蓮と違い才能に恵まれなかった葵は高校総体が最後で、坊主になって気合を入れる。
そんな葵を励ますため、蓮も同じく坊主になる。
二人が友情を深める中、暗い影が二人に忍び寄っていた…。
・「第20話」
篤志は夜者から予告を受け、一人で何とかしようと考える。
だが、そんな篤志を嘲笑うかのように、夜者は彼に何の余裕も与えず…。
・「第21話」
渡辺美咲は「あっち」に行くことへの恐怖を抱えて生きてきた。
と言っても、「このまま」でいることは周囲が許さない。
それに反抗するため、彼女は篤志と「巡礼」を始める…。
・「第22話」
8月15日の晩。
篤志とあすかは町内の夏祭りに出かける。
人混みを離れ、川沿いを歩いていると、上流から灯篭が幾つも流れてくる。
それを目にして、篤志は夜者の「標的」の共通点に気付く…。
・「第23話」
「対岸」より橋が渡され、渡辺美咲、升野稔、村上三葉、岡村蓮がこの世に戻ってくる。
彼らは彼らに想いを寄せる人々の前に現れるが…。
人々が「渇き」を癒した時…。
・「第24話」
あすかの前には升野稔が現れる。
篤志が異変を察し、彼女を止めようとすると…。
そして、升野の口を借りて、夜者は「事実」について語る…。
・「最終話」
その夜、世界中で「対岸」から橋が渡され、死者がこの世を訪れる。
以来、夜者は現れず、四か月経った今もその夜に関して完全な「物語」が付けられることはなかった。
そして、篤志とあつかは…?
「吸血鬼もの」の異色作です。
どうも打ち切りになったようで、どうにかこうにかまとめあげたために、ラスト付近は急展開&非常に観念的で、正直、よく理解できませんでした。(そのため、粗筋を書く際、頭を抱えました。)

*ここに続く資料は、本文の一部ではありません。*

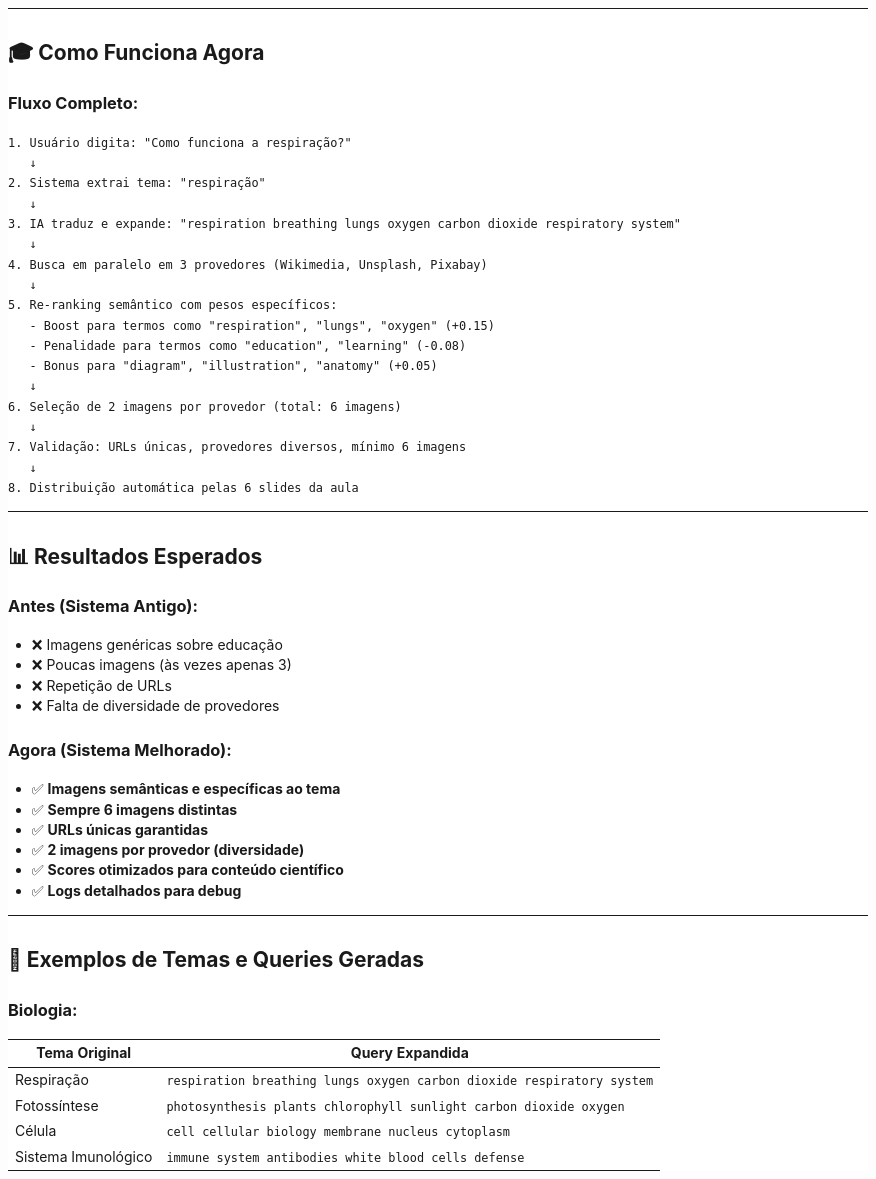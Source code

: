 
---

## 🎓 Como Funciona Agora

### Fluxo Completo:

```
1. Usuário digita: "Como funciona a respiração?"
   ↓
2. Sistema extrai tema: "respiração"
   ↓
3. IA traduz e expande: "respiration breathing lungs oxygen carbon dioxide respiratory system"
   ↓
4. Busca em paralelo em 3 provedores (Wikimedia, Unsplash, Pixabay)
   ↓
5. Re-ranking semântico com pesos específicos:
   - Boost para termos como "respiration", "lungs", "oxygen" (+0.15)
   - Penalidade para termos como "education", "learning" (-0.08)
   - Bonus para "diagram", "illustration", "anatomy" (+0.05)
   ↓
6. Seleção de 2 imagens por provedor (total: 6 imagens)
   ↓
7. Validação: URLs únicas, provedores diversos, mínimo 6 imagens
   ↓
8. Distribuição automática pelas 6 slides da aula
```

---

## 📊 Resultados Esperados

### Antes (Sistema Antigo):
- ❌ Imagens genéricas sobre educação
- ❌ Poucas imagens (às vezes apenas 3)
- ❌ Repetição de URLs
- ❌ Falta de diversidade de provedores

### Agora (Sistema Melhorado):
- ✅ **Imagens semânticas e específicas ao tema**
- ✅ **Sempre 6 imagens distintas**
- ✅ **URLs únicas garantidas**
- ✅ **2 imagens por provedor (diversidade)**
- ✅ **Scores otimizados para conteúdo científico**
- ✅ **Logs detalhados para debug**

---

## 🧪 Exemplos de Temas e Queries Geradas

### Biologia:
| Tema Original | Query Expandida |
|--------------|----------------|
| Respiração | `respiration breathing lungs oxygen carbon dioxide respiratory system` |
| Fotossíntese | `photosynthesis plants chlorophyll sunlight carbon dioxide oxygen` |
| Célula | `cell cellular biology membrane nucleus cytoplasm` |
| Sistema Imunológico | `immune system antibodies white blood cells defense` |
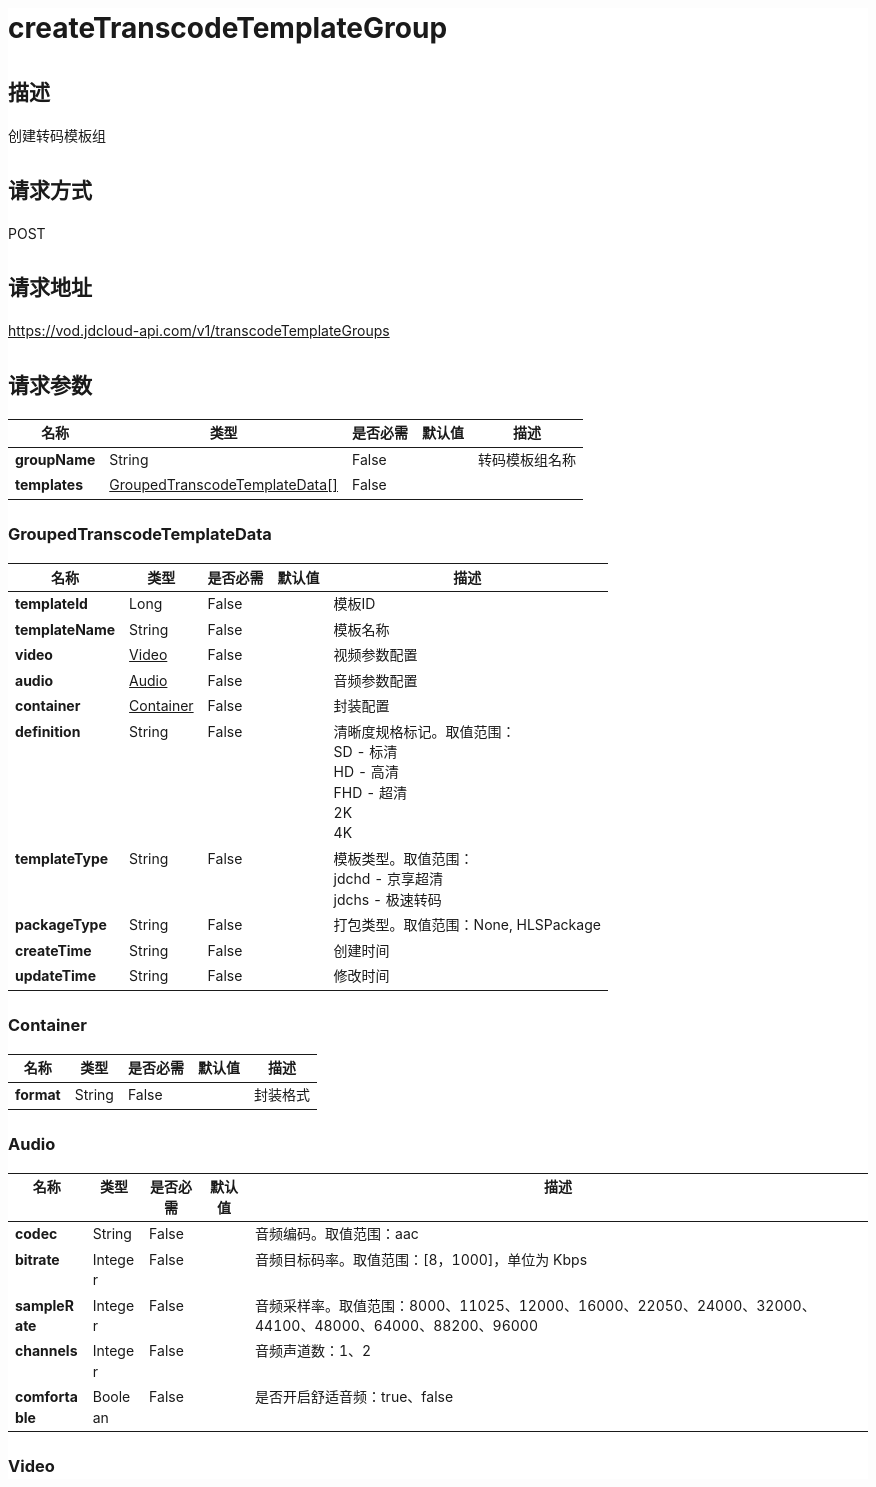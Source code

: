 # createTranscodeTemplateGroup


## 描述
创建转码模板组

## 请求方式
POST

## 请求地址
https://vod.jdcloud-api.com/v1/transcodeTemplateGroups


## 请求参数
|名称|类型|是否必需|默认值|描述|
|---|---|---|---|---|
|**groupName**|String|False| |转码模板组名称|
|**templates**|[GroupedTranscodeTemplateData[]](createtranscodetemplategroup#groupedtranscodetemplatedata)|False| | |

### <div id="groupedtranscodetemplatedata">GroupedTranscodeTemplateData</div>
|名称|类型|是否必需|默认值|描述|
|---|---|---|---|---|
|**templateId**|Long|False| |模板ID|
|**templateName**|String|False| |模板名称|
|**video**|[Video](createtranscodetemplategroup#video)|False| |视频参数配置|
|**audio**|[Audio](createtranscodetemplategroup#audio)|False| |音频参数配置|
|**container**|[Container](createtranscodetemplategroup#container)|False| |封装配置|
|**definition**|String|False| |清晰度规格标记。取值范围：<br>  SD - 标清<br>  HD - 高清<br>  FHD - 超清<br>  2K<br>  4K<br>|
|**templateType**|String|False| |模板类型。取值范围：<br>  jdchd - 京享超清<br>  jdchs - 极速转码<br>|
|**packageType**|String|False| |打包类型。取值范围：None, HLSPackage|
|**createTime**|String|False| |创建时间|
|**updateTime**|String|False| |修改时间|
### <div id="container">Container</div>
|名称|类型|是否必需|默认值|描述|
|---|---|---|---|---|
|**format**|String|False| |封装格式|
### <div id="audio">Audio</div>
|名称|类型|是否必需|默认值|描述|
|---|---|---|---|---|
|**codec**|String|False| |音频编码。取值范围：aac|
|**bitrate**|Integer|False| |音频目标码率。取值范围：[8，1000]，单位为 Kbps|
|**sampleRate**|Integer|False| |音频采样率。取值范围：8000、11025、12000、16000、22050、24000、32000、44100、48000、64000、88200、96000|
|**channels**|Integer|False| |音频声道数：1、2|
|**comfortable**|Boolean|False| |是否开启舒适音频：true、false|
### <div id="video">Video</div>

しかし、こういう謎めいた雰囲気が好きな方もいるでしょうから、気になられた方は読まれてみてもいいと思います。
ただ一つ、注意しなければならないのは、この作品、性描写が多いです。
個人的には、淫靡&背徳的なムードは捨てがたく思うのですが、田舎町で高校生がさかりまくっているので、現実味は乏しいかも。(現実はどうかは知りませんが…。)
ともあれ、いろいろと惜しい点はありますが、意欲作と評価していいのではないでしょうか。